Yes, Mistral Medium 3 handles general text tasks well — drafting, summarization, analysis, and Q&A. It sits in the middle tier of Mistral's lineup, balancing capability with cost. The 131k token context window means you can process long documents without chunking. If you need reasoning or code generation, consider Mistral Large instead.
Is Mistral Medium 3 cheaper than GPT-4o or Claude Sonnet?
Mistral Medium 3 costs $0.40 input and $2.00 output per million tokens. That's roughly 10x cheaper than GPT-4o on input and 3-4x cheaper on output. It undercuts Claude Sonnet 3.5 significantly too. If your workload is price-sensitive and doesn't need frontier reasoning, this is a solid pick.

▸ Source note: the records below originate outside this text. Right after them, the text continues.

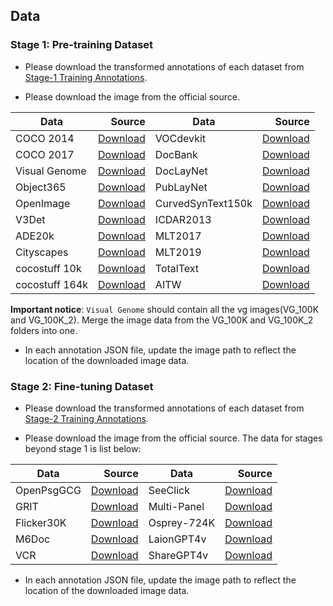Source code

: ## Data

### Stage 1: Pre-training Dataset

- Please download the transformed annotations of each dataset from [Stage-1 Training Annotations](https://huggingface.co/datasets/Afeng-x/Draw-and-Understand/tree/main/stage_1_pre-training).

- Please download the image from the official source.

| Data | Source | Data | Source | 
| --- |  ---: |  --- |  ---: |
| COCO 2014 | [Download](http://images.cocodataset.org/zips/train2014.zip) | VOCdevkit | [Download](http://host.robots.ox.ac.uk/pascal/VOC/voc2010/VOCtrainval_03-May-2010.tar) |
| COCO 2017 | [Download](http://images.cocodataset.org/zips/train2017.zip) | DocBank | [Download](https://doc-analysis.github.io/docbank-page/) |
| Visual Genome | [Download](https://opendatalab.com/OpenDataLab/Visual_Genome_Dataset_V1_dot_2) | DocLayNet | [Download](https://huggingface.co/datasets/ds4sd/DocLayNet) |
| Object365 | [Download](https://www.objects365.org/) | PubLayNet | [Download](https://developer.ibm.com/exchanges/data/all/publaynet/) |
| OpenImage | [Download](https://storage.googleapis.com/openimages/web/download_v7.html) | CurvedSynText150k | [Download](https://github.com/aim-uofa/AdelaiDet/blob/master/datasets/README.md) |
| V3Det | [Download](https://v3det.openxlab.org.cn/) | ICDAR2013 | [Download](https://rrc.cvc.uab.es/?ch=2) | ICDAR2015 | [Download](https://drive.google.com/file/d/1J94245rU-s7KTecNQRD3KXG04ICZhL9z/view?usp=sharing) |
| ADE20k | [Download](http://data.csail.mit.edu/places/ADEchallenge/ADEChallengeData2016.zip) | MLT2017 | [Download](https://universityofadelaide.box.com/s/qu2wctdcsxh73bb94krdredpmx9nzf8m) |
| Cityscapes | [Download](https://www.cityscapes-dataset.com/downloads/) | MLT2019 | [Download](https://rrc.cvc.uab.es/?ch=15&com=downloads) |
| cocostuff 10k | [Download](http://calvin.inf.ed.ac.uk/wp-content/uploads/data/cocostuffdataset/cocostuff-10k-v1.1.zip) | TotalText | [Download](https://github.com/cs-chan/Total-Text-Dataset) |
| cocostuff 164k | [Download](https://github.com/nightrome/cocostuff#downloads) | AITW | [Download](https://github.com/google-research/google-research/tree/master/android_in_the_wild) |

**Important notice**: `Visual Genome` should contain all the vg images(VG_100K and VG_100K_2). Merge the image data from the VG_100K and VG_100K_2 folders into one.

- In each annotation JSON file, update the image path to reflect the location of the downloaded image data.


### Stage 2: Fine-tuning Dataset

- Please download the transformed annotations of each dataset from [Stage-2 Training Annotations](https://huggingface.co/datasets/Afeng-x/Draw-and-Understand/tree/main/stage_2_fine-tuning).

- Please download the image from the official source. The data for stages beyond stage 1 is list below:

| Data | Source | Data | Source | 
| --- |  ---: |  --- |  ---: |
| OpenPsgGCG | [Download](https://github.com/mbzuai-oryx/groundingLMM/blob/main/docs/datasets.md) |  SeeClick | [Download](https://github.com/njucckevin/SeeClick/tree/main) |
| GRIT | [Download](https://huggingface.co/datasets/zzliang/GRIT) |  Multi-Panel | [Download]() |
| Flicker30K | [Download](https://shannon.cs.illinois.edu/DenotationGraph/) |  Osprey-724K | [Download](https://huggingface.co/datasets/AntGroup-MI/Osprey-724K) |
| M6Doc | [Download](https://github.com/HCIILAB/M6Doc/tree/main) |  LaionGPT4v | [Download](https://huggingface.co/datasets/laion/gpt4v-dataset) |
| VCR | [Download](https://visualcommonsense.com/download/) |  ShareGPT4v | [Download](https://huggingface.co/datasets/Lin-Chen/ShareGPT4V) |

- In each annotation JSON file, update the image path to reflect the location of the downloaded image data.

<!-- **Important notice**:  -->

Can Mistral Medium 3 handle image inputs?
Yes, it supports multimodal inputs including images alongside text. You can send screenshots, diagrams, or photos for analysis. Performance on vision tasks isn't benchmarked publicly yet, so test your specific use case. For heavy vision work, GPT-4o or Claude Sonnet 3.5 have more proven track records.
How does Mistral Medium 3 compare to Mistral Large?

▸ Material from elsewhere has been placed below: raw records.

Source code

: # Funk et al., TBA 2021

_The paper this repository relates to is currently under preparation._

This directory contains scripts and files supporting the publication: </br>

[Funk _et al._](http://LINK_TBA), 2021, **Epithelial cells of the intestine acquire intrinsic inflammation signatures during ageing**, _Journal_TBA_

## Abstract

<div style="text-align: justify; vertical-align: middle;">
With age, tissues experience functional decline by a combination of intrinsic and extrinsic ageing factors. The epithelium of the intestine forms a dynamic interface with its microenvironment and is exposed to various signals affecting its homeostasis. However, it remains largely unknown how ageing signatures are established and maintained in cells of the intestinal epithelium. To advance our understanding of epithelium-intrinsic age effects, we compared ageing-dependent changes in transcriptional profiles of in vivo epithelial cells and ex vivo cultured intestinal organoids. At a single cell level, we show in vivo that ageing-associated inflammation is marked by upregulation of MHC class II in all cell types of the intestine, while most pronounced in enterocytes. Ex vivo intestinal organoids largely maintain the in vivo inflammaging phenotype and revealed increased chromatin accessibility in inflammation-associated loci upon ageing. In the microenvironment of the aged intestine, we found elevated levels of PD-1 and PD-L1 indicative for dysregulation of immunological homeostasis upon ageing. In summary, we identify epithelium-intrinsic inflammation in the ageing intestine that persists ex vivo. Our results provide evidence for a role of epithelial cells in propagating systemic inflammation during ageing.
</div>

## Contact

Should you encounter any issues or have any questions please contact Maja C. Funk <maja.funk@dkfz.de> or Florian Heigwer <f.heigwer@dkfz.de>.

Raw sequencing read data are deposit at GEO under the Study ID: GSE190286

Mistral Medium 3 trades some reasoning depth for lower cost. Large is better for complex logic, math, and code generation. Medium 3 is faster and cheaper for high-volume text processing where you don't need frontier performance. Both share the same 131k context window, so document length isn't a differentiator.
Should I use Mistral Medium 3 for customer support automation?
Yes, it's a good fit. The pricing makes it viable for high-volume chat, and the context window handles long conversation histories. Response quality is solid for standard support queries. If you need nuanced reasoning or handle complex edge cases frequently, budget for Mistral Large or Claude Sonnet instead.